公募に応募 「山小屋と改名したい」 ( ネット マガジンの公募は「店名の

 

由来」で あきらかに自分の店への愛着を期待したのだろう。 が、へそ曲がりの

 

ラーメン屋春ちゃんは、全く逆の切り口で、応募したのだ。

 

結果的には入賞したのだが、編集後記を読むと、かなり意見が分かれたらしい。

 

そして、このへそ曲がりに対して、副賞 として 一年間のエッセイ掲載を

 

与えてくれたのだ。 週刊なので、毎週一話。 一年では約五十話。

 

(お前の実力をみてやろうじゃあないか)と思っているなと へそ曲がりに取った 私は

 

まんまと タダで一年以上、百話まで エッセイを書き続ける羽目になったのだ。

 

ネタに苦しんで 、愚作も多いけど結構勉強になり,得るものも多かった。

 

現在、この ネットマガジンは消滅してしまっているけど、今は大いに感謝しています。

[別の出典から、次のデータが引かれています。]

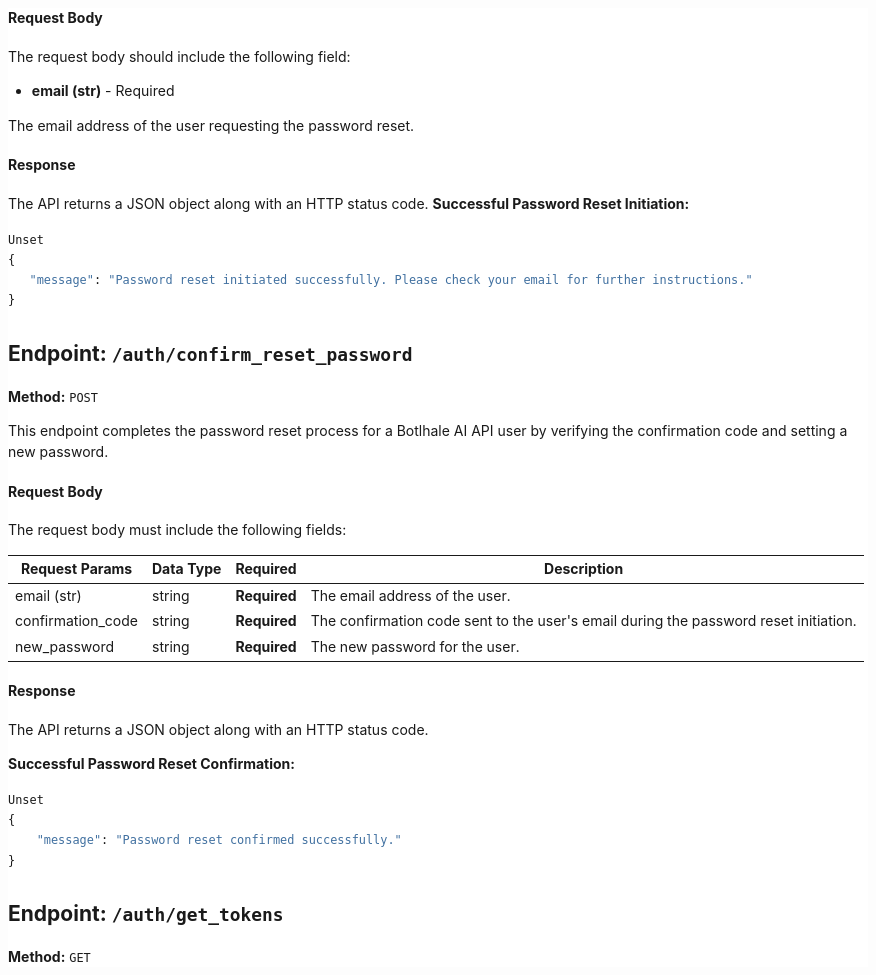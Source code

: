 #### Request Body

The request body should include the following field:
 -  **email (str)** - Required

  The email address of the user requesting the password reset.

  #### Response

  The API returns a JSON object along with an HTTP status code.
 **Successful Password Reset Initiation:**
 ```py
 Unset
 {
    "message": "Password reset initiated successfully. Please check your email for further instructions."
}
```

## Endpoint: `/auth/confirm_reset_password`

**Method:** `POST`

 This endpoint completes the password reset process for a Botlhale AI API user by verifying the confirmation code and setting a new password.

#### Request Body

The request body must include the following fields:


| Request Params  | Data Type | Required | Description |
|-----------------|-----------|----------|-------------|
|email (str)           | string  | **Required** |   The email address of the user. |
| confirmation_code    | string  | **Required** |  The confirmation code sent to the user's email during the password reset initiation. |
| new_password | string  | **Required** |   The new password for the user. |


 #### Response

 The API returns a JSON object along with an HTTP status code.

**Successful Password Reset Confirmation:**
```py
Unset
{
    "message": "Password reset confirmed successfully."
}
```

## Endpoint: `/auth/get_tokens`

**Method:** `GET`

)


 

(長くなりましたが、これからが 本文です)

 

「山小屋と 改名したい」 2001 年2 月 (ネット マガジン 掲載)

 

うちのラーメン屋の店名は(春 楽)とついているが、私は店名には

 

何の愛着も 無い。 そもそもが知人の店の店名だった。

 

二十三年前、私たち夫婦が晴れて店舗付き住宅を買った時、我われには

 

百五十万円の蓄えしか無かった。

 

銀行にお世話になり、二千万円の資金をそろえたが、それでもギリギリの状態だった。

 

(つづく)

 

開店にあたり、当時他所でラーメン屋を営んでいた,知人の店から

 

貰える物は何でも貰った。 古い器、調子の悪いレジスター。

 

電球の点かない(営業中 看板)、 それらの中に 古い広告 マッチが

 

千個ばかりあった。 店名が( 春 楽)と印刷されていたが、何しろ古いので

 

電話番号ではなく( 有線 電話番号)なるものが書かれているだけ。

 

知人の店は、当時 何々村と呼ばれる地に在り、村営の有線電話が主だったのだ。

 

それもすでに廃止されているので、もうかけてくる人もいないだろう。

 

「このマッチは古いけれど十分使えるね。 店名が印刷されているけど、

 

俺の店も同じ名前にしちゃえばいい訳だ」 とばかりそのまま(春 楽)とつけてしまった。

 

いうなれば、千個 の古マッチが惜しくてついた店名である。

 

知人によれば、( 春 楽) の名の由来は

 

「女房の 名前からとったんだよ。 がははは」 だそうだ。

 

古いマッチを捨てるのが惜しくてつけた店名で、ましてや他人の女房の

 

名前など、どうでもいい事で、そのうえ( しゅん らく )と読む人は稀にしかおらず、

 

「はる・・・・らく・・・さん?」の方が多いとなれば愛着など湧 こう筈がない。

 

「今度 店を改装する時は 店名も変えるんだ」 ずっとそう思って来た。

 

(つづく)

 

私は山が好きなので( 山小屋)と付け替えたい。

 

だけど 喫茶店と間違えられると、女房が反対する。

 

(ラーメン屋 山小屋 )とすればいいだろうと、只今説得中だ。

 

もちろん店名にそった改装も計画中だ。 壁は杉板を張り、

 

床はコンクリートの打ちっぱなし。椅子は丸太を輪切りにした物。

 

テーブルも手作りの見てくれの悪いヤツ。

 

その上に 設置する( 卓上 囲炉裏)はもう制作済みだ。

 

この囲炉裏には炭をおこして、いつもコーヒーを沸かして置く。

 

そして夏に捕ったアユやイワナも串に刺 してあぶって置く。

 

メニューもガラリと変わる。 自動販売機にはビールとワンカップだけ。

 

料理名はすべて頭に(山小舎 )がつく。

 

(山小舎 ラーメン) には山菜を入れよう。 焼 豚はハムでいい。

 

(山小舎 カレー) は具を少なく、時々レトルト だったりする。

 

「まずいっ」 と言う客には

 

「山小舎ですから」 と答えよう。

 

「たかいっ」 と言う客にも

 

「山小舎 ですから」と 言える。

 

「親父、 不愛想だっ」 と言う客には 帰ってもらおう。



 

ああ、 早く「 ラーメン屋 山小舎」をやりたい。

 

だけど( 春 楽) の名入りのマッチやら、 メニューやら、 箸 袋やらが、

 

まだ、沢山 残っている。

 

(了)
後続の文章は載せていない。